Jakarta, Aktual.com — Kejaksaan Agung tidak mau terburu-buru menyimpulkan hasil pemeriksaan terkait dugaan pelanggaran etik dan disiplin jaksa dalam kasus dugaan suap ke pejabat Kejaksaan Tinggi DKI Jakarta.

Jaksa Agung Muda Pengawasan (Jamwas) R Widyo Pramono mengatakan, pihaknya akan menunggu perkembangan hasil penyidikan yang dilakukan Komisi Pemberantasan Korupsi (KPK). Pun terkait pemeriksaan Kajati DKI Jakarta, Sudung Situmorang.

Pasalnya, menurut dia agar kesimpulan dugaan pelanggaran etik dan disiplin oknun jaksa Kejati DKI Jakarta ini, tidak bertentangan dengan hasil penyidikan KPK.

“Tentu kita menghormati hasil pemeriksaan yang dilakukan KPK. Untuk substansi dari pemeriksaan itu, untuk sementara saya belum bisa sampaikan,” kata Widyo di Kejaksaan Agung, Jakarta, Kamis (7/4).

Selain itu, tim independen yang diketuai oleh Sesjamwas Jasman Panjaitan belum memeriksa tiga tersangka dalam kasus suap tersebut.

“Karena mesti harus disinkronkan dengan hasil pemeriksaan yang lain. Tunggu saatnya, pada hasil akhir nanti kita mendapatkan satu kesimpulan, itu yang akan kita publisir seperti ini,” ujarnya.

Meski begitu, lanjut Widyo, Kejagung bisa saja lebih dahulu menyampaikan hasil pemeriksaan tentang dugaan pelanggaran kode etik dan disiplin jaksa ini. Namun, hingga saat ini pemeriksaannya belum rampung.

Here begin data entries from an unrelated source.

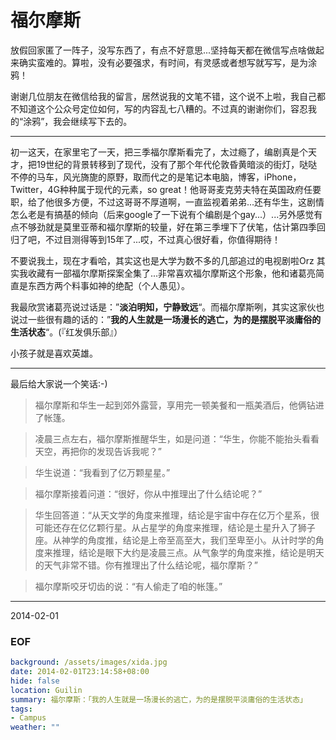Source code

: 福尔摩斯
========
放假回家匿了一阵子，没写东西了，有点不好意思...坚持每天都在微信写点啥做起来确实蛮难的。算啦，没有必要强求，有时间，有灵感或者想写就写写，是为涂鸦！

谢谢几位朋友在微信给我的留言，居然说我的文笔不错，这个说不上啦，我自己都不知道这个公众号定位如何，写的内容乱七八糟的。不过真的谢谢你们，容忍我的“涂鸦”，我会继续写下去的。

---

初一这天，在家里宅了一天，把三季福尔摩斯看完了，太过瘾了，编剧真是个天才，把19世纪的背景转移到了现代，没有了那个年代伦敦昏黄暗淡的街灯，哒哒不停的马车，风光旖旎的原野，取而代之的是笔记本电脑，博客，iPhone，Twitter，4G种种属于现代的元素，so great！他哥哥麦克劳夫特在英国政府任要职，给了他很多方便，不过这哥哥不厚道啊，一直监视着弟弟...还有华生，这剧情怎么老是有搞基的倾向（后来google了一下说有个编剧是个gay...）...另外感觉有点不够劲就是莫里亚蒂和福尔摩斯的较量，好在第三季埋下了伏笔，估计第四季回归了吧，不过目测得等到15年了...哎，不过真心很好看，你值得期待！

不要说我土，现在才看哈，其实这也是大学为数不多的几部追过的电视剧啦Orz 其实我收藏有一部福尔摩斯探案全集了...非常喜欢福尔摩斯这个形象，他和诸葛亮简直是东西方两个料事如神的绝配（个人愚见）。

我最欣赏诸葛亮说过话是：”**淡泊明知，宁静致远**“。而福尔摩斯咧，其实这家伙也说过一些很有趣的话的：”**我的人生就是一场漫长的逃亡，为的是摆脱平淡庸俗的生活状态**“。(『红发俱乐部』）

小孩子就是喜欢英雄。

---

最后给大家说一个笑话:-)

>福尔摩斯和华生一起到郊外露营，享用完一顿美餐和一瓶美酒后，他俩钻进了帐篷。

>凌晨三点左右，福尔摩斯推醒华生，如是问道：“华生，你能不能抬头看看天空，再把你的发现告诉我呢？”

>华生说道：“我看到了亿万颗星星。”

>福尔摩斯接着问道：“很好，你从中推理出了什么结论呢？”

>华生回答道：“从天文学的角度来推理，结论是宇宙中存在亿万个星系，很可能还存在亿亿颗行星。从占星学的角度来推理，结论是土星升入了狮子座。从神学的角度推，结论是上帝至高至大，我们至卑至小。从计时学的角度来推理，结论是眼下大约是凌晨三点。从气象学的角度来推，结论是明天的天气非常不错。你有推理出了什么结论呢，福尔摩斯？”

>福尔摩斯咬牙切齿的说：“有人偷走了咱的帐篷。”

***

2014-02-01

### EOF
```yaml
background: /assets/images/xida.jpg
date: 2014-02-01T23:14:58+08:00
hide: false
location: Guilin
summary: 福尔摩斯：「我的人生就是一场漫长的逃亡，为的是摆脱平淡庸俗的生活状态」
tags:
- Campus
weather: ""
```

“Ya bisa itu. Kami kan still doing on, still process. Untuk pemeriksaan itu, ya tunggu lah hasilnya,” tandas mantan jaksa agung muda pidana khusus ini.

Terkait kasus dugaan suap penghentian penyelidikan perkara tindak pidana korupsi PT Brantas Abipraya yang sedang ditangani Kejaksaan Tinggi (Kejati) DKI Jakarta, KPK sempat memeriksa Kajati DKI Jakarta, Sudung Situmorang, dan Asisten Pidana Khusus (Aspidsus) Tomo Sitepu, setelah melakukan Operasi Tangkap Tangan (OTT). Pasalnya, KPK menemukan bukti dugaan keterlibatan mereka.

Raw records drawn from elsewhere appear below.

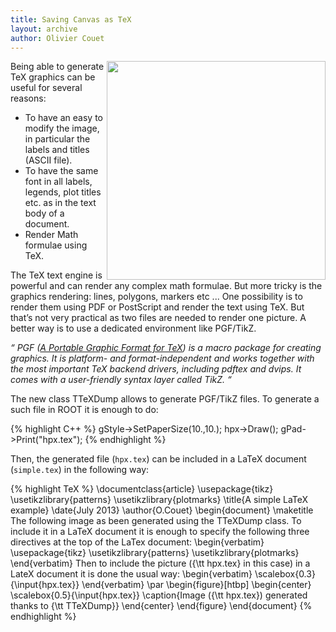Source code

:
 ```yaml
---
title: Saving Canvas as TeX
layout: archive
author: Olivier Couet
---
```


<img  src="{{'/assets/images/TTextDump.preview.png' | relative_url}}" style="float: right;" width="350" />



Being able to generate TeX graphics can be useful for several reasons:

  - To have an easy to modify the image, in particular the labels and titles (ASCII file).
  - To have the same font in all labels, legends, plot titles etc. as in the text body of
    a document.
  - Render Math formulae using TeX.

The TeX text engine is powerful and can render any complex math formulae. But more tricky
is the graphics rendering: lines, polygons, markers etc ... One possibility is to render
them using PDF or PostScript and render the text using TeX. But that’s not very practical
as two files are needed to render one picture. A better way is to use a dedicated environment
like PGF/TikZ.

_“ PGF ([A Portable Graphic Format for TeX](http://pgf.sourceforge.net/)) is a macro package
for creating graphics. It is platform- and format-independent and works together with the most
important TeX backend drivers, including pdftex and dvips. It comes with a user-friendly
syntax layer called TikZ. “_

The new class TTeXDump allows to generate PGF/TikZ files. To generate a such file in ROOT
it is enough to do:

{% highlight C++ %}
   gStyle->SetPaperSize(10.,10.);
   hpx->Draw();
   gPad->Print("hpx.tex");
{% endhighlight %}

Then, the generated file (`hpx.tex`) can be included in a LaTeX document (`simple.tex`) in
the following way:

{% highlight TeX %}
\documentclass{article}
\usepackage{tikz}
\usetikzlibrary{patterns}
\usetikzlibrary{plotmarks}
\title{A simple LaTeX example}
\date{July 2013}
\author{O.Couet}
\begin{document}
\maketitle
The following image as been generated using the TTeXDump class.
To include it in a LaTeX document it is enough to specify the following
three directives at the top of the LaTex document:
\begin{verbatim}
\usepackage{tikz}
\usetikzlibrary{patterns}
\usetikzlibrary{plotmarks}
\end{verbatim}
Then to include the picture ({\tt hpx.tex} in this case) in a LateX
 document it is done the usual way:
\begin{verbatim}
\scalebox{0.3}{\input{hpx.tex}}
\end{verbatim}
\par
\begin{figure}[htbp]
\begin{center}
\scalebox{0.5}{\input{hpx.tex}}
\caption{Image ({\tt hpx.tex}) generated thanks to {\tt TTeXDump}}
\end{center}
\end{figure}
\end{document}
{% endhighlight %}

Dalam kasus ini, KPK baru menetapkan 3 orang tersangka selaku penyuap, yakni
Sudi Wantoko selaku Direktur Keuangan PT Brantas Abipraya, Dandung Pamularno selaku Manager Pemasaran PT Brantas Abipraya, serta Marudut Pakpahan dari pihak swasta.

Atas perbuatan tersebut, KPK menyangka ketiganya secara alternatif melanggar Pasal 5 Ayat (1) huruf a Undang-Undang (UU) Nomor 31 Tahun 1999 yang diubah dengan UU Nomor 20 Tahun 2001 tentang Pemberantasan Tindak Pidana Korupsi juncto Pasal 55 Ayat (1) ke-1 KUHP.

Atau, Pasal 5 ayat (1) huruf a UU Nomor 31 Tahun 1999 yang diubah dengan UU Nomor 20 Tahun 2001 tentang Pemberantasan Tindak Pidana Korupsi juncto Pasal 55 Ayat (1) ke-1 juncto Pasal 53 KUHP.